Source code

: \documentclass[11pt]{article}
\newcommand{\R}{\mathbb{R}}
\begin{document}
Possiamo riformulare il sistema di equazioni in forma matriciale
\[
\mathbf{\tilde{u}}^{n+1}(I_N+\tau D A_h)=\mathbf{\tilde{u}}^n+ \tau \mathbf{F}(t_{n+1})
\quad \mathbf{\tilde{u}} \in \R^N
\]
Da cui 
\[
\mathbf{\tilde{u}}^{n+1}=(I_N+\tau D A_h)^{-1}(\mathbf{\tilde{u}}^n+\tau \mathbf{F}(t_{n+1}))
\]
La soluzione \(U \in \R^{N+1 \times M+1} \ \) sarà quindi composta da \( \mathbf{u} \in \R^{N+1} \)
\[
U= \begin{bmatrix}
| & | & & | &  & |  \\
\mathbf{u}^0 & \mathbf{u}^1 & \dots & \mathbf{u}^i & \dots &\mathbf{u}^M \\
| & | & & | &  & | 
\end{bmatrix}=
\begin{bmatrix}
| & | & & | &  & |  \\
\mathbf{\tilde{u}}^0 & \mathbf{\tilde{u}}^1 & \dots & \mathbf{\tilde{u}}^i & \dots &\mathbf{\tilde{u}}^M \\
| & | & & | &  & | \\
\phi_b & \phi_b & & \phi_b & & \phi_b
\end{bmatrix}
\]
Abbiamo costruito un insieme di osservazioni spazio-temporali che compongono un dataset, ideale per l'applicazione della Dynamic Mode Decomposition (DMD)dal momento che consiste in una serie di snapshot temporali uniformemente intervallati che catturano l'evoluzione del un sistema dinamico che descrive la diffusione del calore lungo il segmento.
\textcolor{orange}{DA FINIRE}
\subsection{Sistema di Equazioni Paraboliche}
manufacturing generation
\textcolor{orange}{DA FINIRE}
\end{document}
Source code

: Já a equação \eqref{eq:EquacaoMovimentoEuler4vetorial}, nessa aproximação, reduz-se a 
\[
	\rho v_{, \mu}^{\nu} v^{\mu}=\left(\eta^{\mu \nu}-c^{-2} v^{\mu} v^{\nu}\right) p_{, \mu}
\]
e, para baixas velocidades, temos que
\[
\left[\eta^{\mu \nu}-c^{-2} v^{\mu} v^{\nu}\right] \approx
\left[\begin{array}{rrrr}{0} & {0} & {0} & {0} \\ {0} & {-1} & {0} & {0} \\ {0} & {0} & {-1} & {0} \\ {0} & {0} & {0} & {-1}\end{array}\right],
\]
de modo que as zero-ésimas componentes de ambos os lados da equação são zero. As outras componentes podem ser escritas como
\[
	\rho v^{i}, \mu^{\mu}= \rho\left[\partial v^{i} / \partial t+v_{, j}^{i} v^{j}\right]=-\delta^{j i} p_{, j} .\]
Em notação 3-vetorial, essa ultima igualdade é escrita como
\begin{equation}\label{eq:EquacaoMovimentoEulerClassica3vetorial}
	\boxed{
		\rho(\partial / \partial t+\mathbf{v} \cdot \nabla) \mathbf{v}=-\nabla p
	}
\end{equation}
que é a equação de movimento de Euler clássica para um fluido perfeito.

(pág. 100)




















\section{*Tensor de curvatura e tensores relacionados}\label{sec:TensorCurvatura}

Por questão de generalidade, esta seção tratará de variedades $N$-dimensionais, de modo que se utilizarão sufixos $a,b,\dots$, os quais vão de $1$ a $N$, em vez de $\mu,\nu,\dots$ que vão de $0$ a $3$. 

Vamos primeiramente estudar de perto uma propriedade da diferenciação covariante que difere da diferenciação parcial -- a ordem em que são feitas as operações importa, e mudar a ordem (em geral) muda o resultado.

- - -

What you return should match the data character for character.

■ SOLUTION TO THIS EXERCISE
Source code

: \documentclass[11pt]{article}
\newcommand{\R}{\mathbb{R}}
\begin{document}
Possiamo riformulare il sistema di equazioni in forma matriciale
\[
\mathbf{\tilde{u}}^{n+1}(I_N+\tau D A_h)=\mathbf{\tilde{u}}^n+ \tau \mathbf{F}(t_{n+1})
\quad \mathbf{\tilde{u}} \in \R^N
\]
Da cui 
\[
\mathbf{\tilde{u}}^{n+1}=(I_N+\tau D A_h)^{-1}(\mathbf{\tilde{u}}^n+\tau \mathbf{F}(t_{n+1}))
\]
La soluzione \(U \in \R^{N+1 \times M+1} \ \) sarà quindi composta da \( \mathbf{u} \in \R^{N+1} \)
\[
U= \begin{bmatrix}
| & | & & | &  & |  \\
\mathbf{u}^0 & \mathbf{u}^1 & \dots & \mathbf{u}^i & \dots &\mathbf{u}^M \\
| & | & & | &  & | 
\end{bmatrix}=
\begin{bmatrix}
| & | & & | &  & |  \\
\mathbf{\tilde{u}}^0 & \mathbf{\tilde{u}}^1 & \dots & \mathbf{\tilde{u}}^i & \dots &\mathbf{\tilde{u}}^M \\
| & | & & | &  & | \\
\phi_b & \phi_b & & \phi_b & & \phi_b
\end{bmatrix}
\]
Abbiamo costruito un insieme di osservazioni spazio-temporali che compongono un dataset, ideale per l'applicazione della Dynamic Mode Decomposition (DMD)dal momento che consiste in una serie di snapshot temporali uniformemente intervallati che catturano l'evoluzione del un sistema dinamico che descrive la diffusione del calore lungo il segmento.
\textcolor{orange}{DA FINIRE}
\subsection{Sistema di Equazioni Paraboliche}
manufacturing generation
\textcolor{orange}{DA FINIRE}
\end{document}
Source code

: Já a equação \eqref{eq:EquacaoMovimentoEuler4vetorial}, nessa aproximação, reduz-se a 
\[
	\rho v_{, \mu}^{\nu} v^{\mu}=\left(\eta^{\mu \nu}-c^{-2} v^{\mu} v^{\nu}\right) p_{, \mu}
\]
e, para baixas velocidades, temos que
\[
\left[\eta^{\mu \nu}-c^{-2} v^{\mu} v^{\nu}\right] \approx
\left[\begin{array}{rrrr}{0} & {0} & {0} & {0} \\ {0} & {-1} & {0} & {0} \\ {0} & {0} & {-1} & {0} \\ {0} & {0} & {0} & {-1}\end{array}\right],
\]
de modo que as zero-ésimas componentes de ambos os lados da equação são zero. As outras componentes podem ser escritas como
\[
	\rho v^{i}, \mu^{\mu}= \rho\left[\partial v^{i} / \partial t+v_{, j}^{i} v^{j}\right]=-\delta^{j i} p_{, j} .\]
Em notação 3-vetorial, essa ultima igualdade é escrita como
\begin{equation}\label{eq:EquacaoMovimentoEulerClassica3vetorial}
	\boxed{
		\rho(\partial / \partial t+\mathbf{v} \cdot \nabla) \mathbf{v}=-\nabla p
	}
\end{equation}
que é a equação de movimento de Euler clássica para um fluido perfeito.

(pág. 100)




















\section{*Tensor de curvatura e tensores relacionados}\label{sec:TensorCurvatura}

Por questão de generalidade, esta seção tratará de variedades $N$-dimensionais, de modo que se utilizarão sufixos $a,b,\dots$, os quais vão de $1$ a $N$, em vez de $\mu,\nu,\dots$ que vão de $0$ a $3$. 

Vamos primeiramente estudar de perto uma propriedade da diferenciação covariante que difere da diferenciação parcial -- a ordem em que são feitas as operações importa, e mudar a ordem (em geral) muda o resultado.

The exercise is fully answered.